Menurut dia, memang UU Nomor 40/1999 masih perlu disempurnakan sebab masih ada beberapa kelemamahan, namun ada juga kelebihannya, revisi hendaknya lebih menyempurnakan agar kehidupan dan kebebesan pers lebih terjamin.
Jangan sampai revisi justru mematikan kehidupan pers. Kalau seperti itu berarti pers Indonesia kembali ke masa lalu, dan ini tidak boleh terjadi, katanya.
Ia mengaku, upaya untuk mencegah revisi terhadap UU Pers itu tidak bisa dilakukan karena tidak ada pasal yang menjadi cantolan atau payung hukum dalam UUD dan itu menjadi kelemahan, sehingga setiap saat manakala DPRD atau menghendaki perubahan, tetap bisa dilakukan.

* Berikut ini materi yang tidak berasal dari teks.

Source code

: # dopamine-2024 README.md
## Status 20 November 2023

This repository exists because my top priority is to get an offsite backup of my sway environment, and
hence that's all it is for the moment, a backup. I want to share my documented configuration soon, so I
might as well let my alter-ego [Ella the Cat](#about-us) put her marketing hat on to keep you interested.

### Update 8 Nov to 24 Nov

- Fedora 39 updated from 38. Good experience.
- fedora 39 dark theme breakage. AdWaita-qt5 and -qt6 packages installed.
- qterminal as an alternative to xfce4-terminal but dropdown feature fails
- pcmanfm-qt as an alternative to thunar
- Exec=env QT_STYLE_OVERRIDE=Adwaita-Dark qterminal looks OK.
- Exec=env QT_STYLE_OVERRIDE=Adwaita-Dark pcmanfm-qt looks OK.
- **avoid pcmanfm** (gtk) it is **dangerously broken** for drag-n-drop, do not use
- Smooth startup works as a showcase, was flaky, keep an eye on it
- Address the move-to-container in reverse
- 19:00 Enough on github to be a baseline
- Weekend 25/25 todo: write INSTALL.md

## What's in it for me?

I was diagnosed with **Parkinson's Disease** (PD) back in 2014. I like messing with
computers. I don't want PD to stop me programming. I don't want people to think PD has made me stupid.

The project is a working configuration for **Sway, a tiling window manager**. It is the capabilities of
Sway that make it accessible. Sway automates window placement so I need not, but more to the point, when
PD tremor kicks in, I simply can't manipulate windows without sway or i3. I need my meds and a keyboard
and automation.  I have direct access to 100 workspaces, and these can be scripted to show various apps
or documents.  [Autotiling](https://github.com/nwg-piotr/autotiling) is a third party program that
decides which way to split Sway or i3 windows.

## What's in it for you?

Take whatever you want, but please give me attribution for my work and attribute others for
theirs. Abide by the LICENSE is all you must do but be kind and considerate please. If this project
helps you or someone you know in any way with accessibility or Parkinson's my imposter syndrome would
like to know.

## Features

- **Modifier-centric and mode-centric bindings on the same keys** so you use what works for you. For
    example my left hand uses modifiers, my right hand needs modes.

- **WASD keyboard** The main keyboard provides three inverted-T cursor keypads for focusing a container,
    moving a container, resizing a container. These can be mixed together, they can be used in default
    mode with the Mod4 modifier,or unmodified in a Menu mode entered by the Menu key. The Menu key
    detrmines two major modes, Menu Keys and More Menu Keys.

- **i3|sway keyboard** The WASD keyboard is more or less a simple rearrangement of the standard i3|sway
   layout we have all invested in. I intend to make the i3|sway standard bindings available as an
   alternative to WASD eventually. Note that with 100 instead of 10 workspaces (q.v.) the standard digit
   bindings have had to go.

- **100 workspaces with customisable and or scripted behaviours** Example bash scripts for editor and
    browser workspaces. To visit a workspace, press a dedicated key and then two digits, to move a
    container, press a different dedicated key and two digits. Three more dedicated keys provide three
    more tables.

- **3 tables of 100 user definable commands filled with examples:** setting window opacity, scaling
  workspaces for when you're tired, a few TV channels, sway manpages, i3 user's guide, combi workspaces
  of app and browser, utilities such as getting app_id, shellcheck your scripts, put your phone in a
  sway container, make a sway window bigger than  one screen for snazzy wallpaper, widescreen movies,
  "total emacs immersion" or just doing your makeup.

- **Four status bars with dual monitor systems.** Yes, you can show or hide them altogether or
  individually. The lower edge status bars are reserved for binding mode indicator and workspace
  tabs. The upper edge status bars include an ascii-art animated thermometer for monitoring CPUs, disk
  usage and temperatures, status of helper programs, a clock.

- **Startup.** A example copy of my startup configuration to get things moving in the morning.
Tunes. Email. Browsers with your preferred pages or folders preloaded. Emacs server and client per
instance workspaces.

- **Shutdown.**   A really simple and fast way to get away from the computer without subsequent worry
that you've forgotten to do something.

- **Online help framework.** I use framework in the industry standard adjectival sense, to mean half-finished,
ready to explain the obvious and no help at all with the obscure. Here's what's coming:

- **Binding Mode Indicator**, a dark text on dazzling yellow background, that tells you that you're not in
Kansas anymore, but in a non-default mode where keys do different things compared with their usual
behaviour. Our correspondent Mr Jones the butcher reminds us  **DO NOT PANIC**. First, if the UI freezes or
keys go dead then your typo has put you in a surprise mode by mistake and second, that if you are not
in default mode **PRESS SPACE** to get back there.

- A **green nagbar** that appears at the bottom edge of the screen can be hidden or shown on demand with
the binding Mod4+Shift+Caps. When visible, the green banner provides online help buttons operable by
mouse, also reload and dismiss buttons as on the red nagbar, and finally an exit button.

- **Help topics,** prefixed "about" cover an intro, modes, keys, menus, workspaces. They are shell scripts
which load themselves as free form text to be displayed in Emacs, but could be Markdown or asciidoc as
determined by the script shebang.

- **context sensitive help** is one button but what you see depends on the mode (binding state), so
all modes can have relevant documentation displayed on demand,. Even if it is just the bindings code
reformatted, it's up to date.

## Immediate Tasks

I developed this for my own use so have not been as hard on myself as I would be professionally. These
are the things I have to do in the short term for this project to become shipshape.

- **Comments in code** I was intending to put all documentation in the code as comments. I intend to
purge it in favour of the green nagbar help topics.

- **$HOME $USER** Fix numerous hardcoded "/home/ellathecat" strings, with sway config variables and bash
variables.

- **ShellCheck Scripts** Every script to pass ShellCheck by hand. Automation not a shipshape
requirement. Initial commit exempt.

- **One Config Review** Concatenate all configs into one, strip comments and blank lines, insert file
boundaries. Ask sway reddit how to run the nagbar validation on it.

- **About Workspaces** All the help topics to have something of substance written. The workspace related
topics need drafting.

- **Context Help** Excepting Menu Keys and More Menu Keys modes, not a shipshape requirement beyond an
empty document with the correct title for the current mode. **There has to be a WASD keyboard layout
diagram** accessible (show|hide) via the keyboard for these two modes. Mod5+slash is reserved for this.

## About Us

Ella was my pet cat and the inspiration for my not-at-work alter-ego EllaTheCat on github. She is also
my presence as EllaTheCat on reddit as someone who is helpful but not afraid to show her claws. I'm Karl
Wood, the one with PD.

Leo Batubara mengatakan, UU Nomor 40/1999 sebenarnya sudah cukup baik dan mampu mendorong kehidupan pers di tanah air yang terus berkembang hingga saat ini.
Namun nasib UU itu juga bisa tidak panjang manakala DPR dan pemerintah menghendaki adanya perubahan atau revisi, sebab memang payung hukum untuk mencegahnya belum ada.
UU Nomor 40/1999 itu merupakan hasil kesepakatan antara antara DPR dan pemerintah (legislatif right), bukan merupakan amanat dari UUD, karena itu jika berita-berita yang dihasilkan media massa tidak memuaskan pihak pemerintah atau DPR, sewaktu-waktu bisa diubah.
Ketika ditanya, Leo juga menyatakan bahwa Dewan Pers akan menolak adanya Peraturan Pemerintah (PP), karena apabila itu diberlakukan sama artinya mengekang kehidupan pers.
Dengan adanya PP berati pemerintah akan mengatur kehidupan pers, dan ini sama juga artinya kembali ke masa lalu ketika Undang-Undang Pokok Pers Nomor 21/1982 masih diberlakukan kemudian diikuti dengan keluarnya PP.
Secara garis besar, katanya, upaya revisi yang mengarah pada menghambat kebebasan pers akan mematikan kehidupan pers, termasuk upaya menjadikan Dewan Pers sebagai "eksekutor".
Ia menegaskan, Dewan Pers tidak menolak revisi, tapi revisi itu harus dilakukan secara rasional dan tetap mendengarkan aspirasi masyarakat pers yang perannya sangat besar dalam kehidupan demokrasi di tanah air.